One look isn’t enough to tell me whether the teen I’m searching for is in any of the tents that wing out from that central hub under the bridge, but it isn’t likely. The ghosts and zombies may share this eight-block stretch of rail bed, but the ghosts are families with children, and they don’t let anyone else near their tarps. Only Yoli.

Still, I do a quick check down the alleys between tents, and plod through a carpet of used syringes as I walk the tracks. Nothing catches my attention. Except a needle almost makes it through the thick sole of my shoe, and I’m thankful—as I am at least once a day—that the department requires the clunkiest, heaviest mother of a shoe. I would already have the Hep alphabet flowing through my veins if not.

I meet up with Yoli again as she’s hauling her garbage bags full of food down into la Boca and I’m climbing out. “I heard one of the Biblicals mention a new house,” she says when she stops to catch her breath.

The Biblicals are two Boricuas and a Cuban—Ismael, Ezequiel, and Zacarías—who started as lowly bagmen in the eighties and are now kings of whatever makes it onto the barrio streets and down to Zombie City/La Boca del Diablo. Even with their tripled magic, the Biblicals aren’t top echelon in the Philly drug trade. But they’re as close as any Latino has gotten. The fraudulent drug rehabilitation houses they’ve set up to import the already addicted from the island to the mainland has earned them a steady supply of clients and money.

What can I say? We prey best on our own.

 

Johnny the Fox

Back up on the streets, there are dozens of people out and about in the commercial hub under the El: Puertorriqueñas and Dominicanas in quilted jackets even though the weather hasn’t turned yet; white girls just off the subway and already crossing onto the lying-est place in the barrio—Hope Street—for party favors to take back to school with them. And, on one of my favorite corners, old men shuffling dominoes on rickety tables in front of the busiest of the old-time bodegas. Their guayaberas are so white they dazzle the eye.

“Eh, Mena,” one of the guayabera clad says to me, overfamiliar as always.

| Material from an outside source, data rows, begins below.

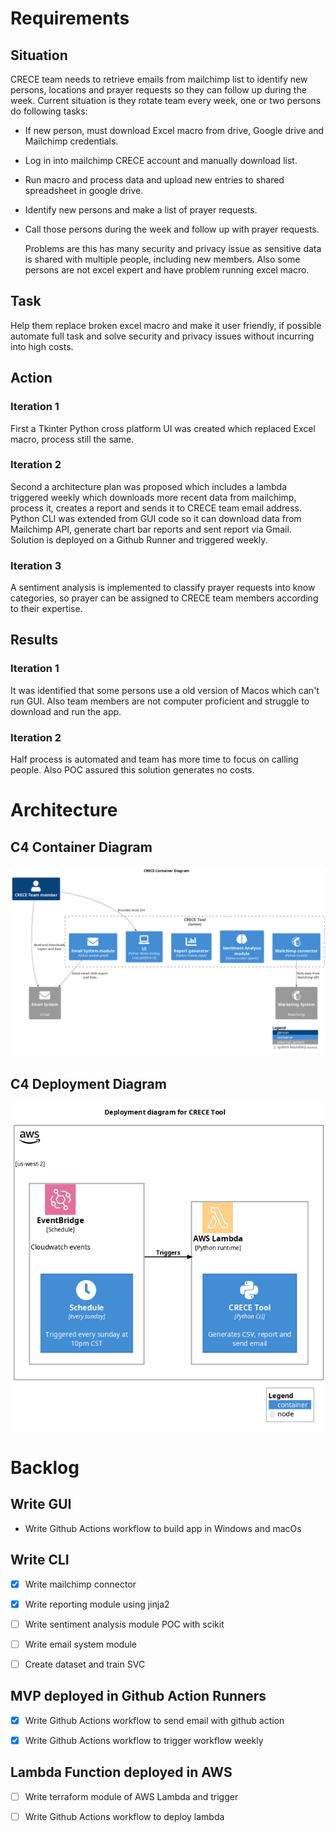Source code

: # Requirements

## Situation

CRECE team needs to retrieve emails from mailchimp list to identify new persons, locations and prayer requests so they can follow up during the week.
Current situation is they rotate team every week, one or two persons do following tasks:

-   If new person, must download Excel macro from drive, Google drive and Mailchimp credentials.
-   Log in into mailchimp CRECE account and manually download list.
-   Run macro and process data and upload new entries to shared spreadsheet in google drive.
-   Identify new persons and make a list of prayer requests.
-   Call those persons during the week and follow up with prayer requests.
    
    Problems are this has many security and privacy issue as sensitive data is shared with multiple people, including new members.
    Also some persons are not excel expert and have problem running excel macro.

## Task

Help them replace broken excel macro and make it user friendly, if possible automate full task and solve security and privacy issues without incurring into high costs.

## Action

### Iteration 1

First a Tkinter Python cross platform UI was created which replaced Excel macro, process still the same.

### Iteration 2

Second a architecture plan was proposed which includes a lambda triggered weekly which downloads more recent data from mailchimp, process it, creates a report and sends it to CRECE team email address.
Python CLI was extended from GUI code so it can download data from Mailchimp API, generate chart bar reports and sent report via Gmail. Solution is deployed on a Github Runner and triggered weekly.

### Iteration 3

A sentiment analysis is implemented to classify prayer requests into know categories, so prayer can be assigned to CRECE team members according to their expertise.

## Results

### Iteration 1

It was identified that some persons use a old version of Macos which can't run GUI. Also team members are not computer proficient and struggle to download and run the app.

### Iteration 2

Half process is automated and team has more time to focus on calling people. Also POC assured this solution generates no costs.

# Architecture

## C4 Container Diagram

![img](architecture.png)

## C4 Deployment Diagram

![img](deployment.png)

# Backlog

## Write GUI

-   Write Github Actions workflow to build app in Windows and macOs

## Write CLI

-   [X] Write mailchimp connector

-   [X] Write reporting module using jinja2

-   [ ] Write sentiment analysis module POC with scikit

-   [ ] Write email system module

-   [ ] Create dataset and train SVC

## MVP deployed in Github Action Runners

-   [X] Write Github Actions workflow to send email with github action

-   [X] Write Github Actions workflow to trigger workflow weekly

## Lambda Function deployed in AWS

-   [ ] Write terraform module of AWS Lambda and trigger

-   [ ] Write Github Actions workflow to deploy lambda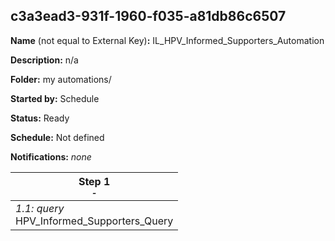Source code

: ## c3a3ead3-931f-1960-f035-a81db86c6507

**Name** (not equal to External Key)**:** IL_HPV_Informed_Supporters_Automation

**Description:** n/a

**Folder:** my automations/

**Started by:** Schedule

**Status:** Ready

**Schedule:** Not defined

**Notifications:** _none_


| Step 1<br>_<small>-</small>_ |
| --- |
| _1.1: query_<br>HPV_Informed_Supporters_Query |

I’ve got more nicknames than I can keep track of, but Officer Villagrán is what I’ve told this guy he should call me. You’ve got to demand your respect when most people are twice your size. But Johnny Zafón is hopeless, and not to be trusted even with a name.

Johnny, el del barrio. Johnny, el Zorro. A charmer, a con man and ex-con. He didn’t serve much time, but enough to bear its marks.

“Know anything about a missing kid?” I ask him. “Five-nine or so, just eighteen, buying for his frat?”

“¿Zombi?”

I nod.

“What will you give me for the information, Jimena, Mena, Menita?” he croons.

Of course. Johnny’s magic is in his voice. Back in Mayagüez, his father used to sing the sailboats safely into port. Even I feel the tug of the rich baritone and his repeating words.

“Nada,” I say. “I don’t buy or sell.”

For an instant his eyes go sad. “You know you’re going to pay sometime.”

“Not today,” I say.

He cocks his head like the fox of his nickname, studies me, then gives me an address. I nod my thanks before turning to go.

“You’re going to need backup,” Johnny says.

 

Partners and Other Troubles

Everyone in the barrio hates my partner, Nasey. I don’t blame them. Nasey’s the first to tell you he’s got a thing for spics, likes to fuck them over in every possible sense of the word.

He tried with me when I started, but after that hellish first day I’ve added a pinch of one of my mother’s mixes into every pot of station-house coffee. Nasey always accepts a cup—he says after the childhood he had, he doesn’t ever turn down a gift or free food—and as soon as he has a sip, he becomes nauseated in my presence. Gag reflex on overdrive, acid rushing up his throat, stomach cramps. If he steps away from me, it’s better.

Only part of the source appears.